EXERCISE REQUIREMENTS
Output every record below precisely as it is written.

SUPPLIED MATERIAL
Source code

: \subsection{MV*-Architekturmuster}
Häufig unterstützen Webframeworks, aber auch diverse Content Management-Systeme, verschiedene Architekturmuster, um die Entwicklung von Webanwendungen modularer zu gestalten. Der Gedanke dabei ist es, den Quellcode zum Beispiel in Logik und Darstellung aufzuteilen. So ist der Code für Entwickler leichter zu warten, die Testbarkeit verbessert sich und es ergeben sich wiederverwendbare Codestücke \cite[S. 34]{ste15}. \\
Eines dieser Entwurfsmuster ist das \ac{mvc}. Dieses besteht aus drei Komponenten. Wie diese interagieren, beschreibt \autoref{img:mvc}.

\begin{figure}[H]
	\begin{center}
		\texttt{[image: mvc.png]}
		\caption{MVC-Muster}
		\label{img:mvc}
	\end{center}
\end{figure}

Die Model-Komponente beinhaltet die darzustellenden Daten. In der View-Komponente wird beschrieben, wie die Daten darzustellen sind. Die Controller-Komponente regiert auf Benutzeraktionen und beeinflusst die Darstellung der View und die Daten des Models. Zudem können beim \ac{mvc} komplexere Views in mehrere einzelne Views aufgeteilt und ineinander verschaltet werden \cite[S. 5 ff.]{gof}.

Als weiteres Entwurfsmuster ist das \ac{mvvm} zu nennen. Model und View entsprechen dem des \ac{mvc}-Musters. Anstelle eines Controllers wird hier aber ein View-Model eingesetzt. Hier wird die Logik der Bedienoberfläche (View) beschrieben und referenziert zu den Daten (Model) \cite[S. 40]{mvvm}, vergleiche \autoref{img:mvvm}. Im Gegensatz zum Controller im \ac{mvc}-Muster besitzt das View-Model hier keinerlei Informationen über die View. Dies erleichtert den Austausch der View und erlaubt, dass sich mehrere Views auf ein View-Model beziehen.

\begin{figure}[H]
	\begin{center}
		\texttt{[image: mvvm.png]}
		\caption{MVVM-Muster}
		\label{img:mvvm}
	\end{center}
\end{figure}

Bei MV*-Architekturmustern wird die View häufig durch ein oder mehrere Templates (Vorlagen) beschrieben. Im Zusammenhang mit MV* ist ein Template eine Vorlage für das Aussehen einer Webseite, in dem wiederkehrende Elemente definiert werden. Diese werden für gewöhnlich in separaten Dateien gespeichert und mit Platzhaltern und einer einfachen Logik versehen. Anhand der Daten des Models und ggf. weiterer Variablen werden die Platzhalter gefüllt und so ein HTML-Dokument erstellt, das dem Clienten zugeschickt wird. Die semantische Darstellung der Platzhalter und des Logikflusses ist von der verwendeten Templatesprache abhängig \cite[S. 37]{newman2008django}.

TASK ANSWER
Source code

: \subsection{MV*-Architekturmuster}
Häufig unterstützen Webframeworks, aber auch diverse Content Management-Systeme, verschiedene Architekturmuster, um die Entwicklung von Webanwendungen modularer zu gestalten. Der Gedanke dabei ist es, den Quellcode zum Beispiel in Logik und Darstellung aufzuteilen. So ist der Code für Entwickler leichter zu warten, die Testbarkeit verbessert sich und es ergeben sich wiederverwendbare Codestücke \cite[S. 34]{ste15}. \\
Eines dieser Entwurfsmuster ist das \ac{mvc}. Dieses besteht aus drei Komponenten. Wie diese interagieren, beschreibt \autoref{img:mvc}.

\begin{figure}[H]
	\begin{center}
		\texttt{[image: mvc.png]}
		\caption{MVC-Muster}
		\label{img:mvc}
	\end{center}
\end{figure}

Die Model-Komponente beinhaltet die darzustellenden Daten. In der View-Komponente wird beschrieben, wie die Daten darzustellen sind. Die Controller-Komponente regiert auf Benutzeraktionen und beeinflusst die Darstellung der View und die Daten des Models. Zudem können beim \ac{mvc} komplexere Views in mehrere einzelne Views aufgeteilt und ineinander verschaltet werden \cite[S. 5 ff.]{gof}.

Als weiteres Entwurfsmuster ist das \ac{mvvm} zu nennen. Model und View entsprechen dem des \ac{mvc}-Musters. Anstelle eines Controllers wird hier aber ein View-Model eingesetzt. Hier wird die Logik der Bedienoberfläche (View) beschrieben und referenziert zu den Daten (Model) \cite[S. 40]{mvvm}, vergleiche \autoref{img:mvvm}. Im Gegensatz zum Controller im \ac{mvc}-Muster besitzt das View-Model hier keinerlei Informationen über die View. Dies erleichtert den Austausch der View und erlaubt, dass sich mehrere Views auf ein View-Model beziehen.

\begin{figure}[H]
	\begin{center}
		\texttt{[image: mvvm.png]}
		\caption{MVVM-Muster}
		\label{img:mvvm}
	\end{center}
\end{figure}

Bei MV*-Architekturmustern wird die View häufig durch ein oder mehrere Templates (Vorlagen) beschrieben. Im Zusammenhang mit MV* ist ein Template eine Vorlage für das Aussehen einer Webseite, in dem wiederkehrende Elemente definiert werden. Diese werden für gewöhnlich in separaten Dateien gespeichert und mit Platzhaltern und einer einfachen Logik versehen. Anhand der Daten des Models und ggf. weiterer Variablen werden die Platzhalter gefüllt und so ein HTML-Dokument erstellt, das dem Clienten zugeschickt wird. Die semantische Darstellung der Platzhalter und des Logikflusses ist von der verwendeten Templatesprache abhängig \cite[S. 37]{newman2008django}.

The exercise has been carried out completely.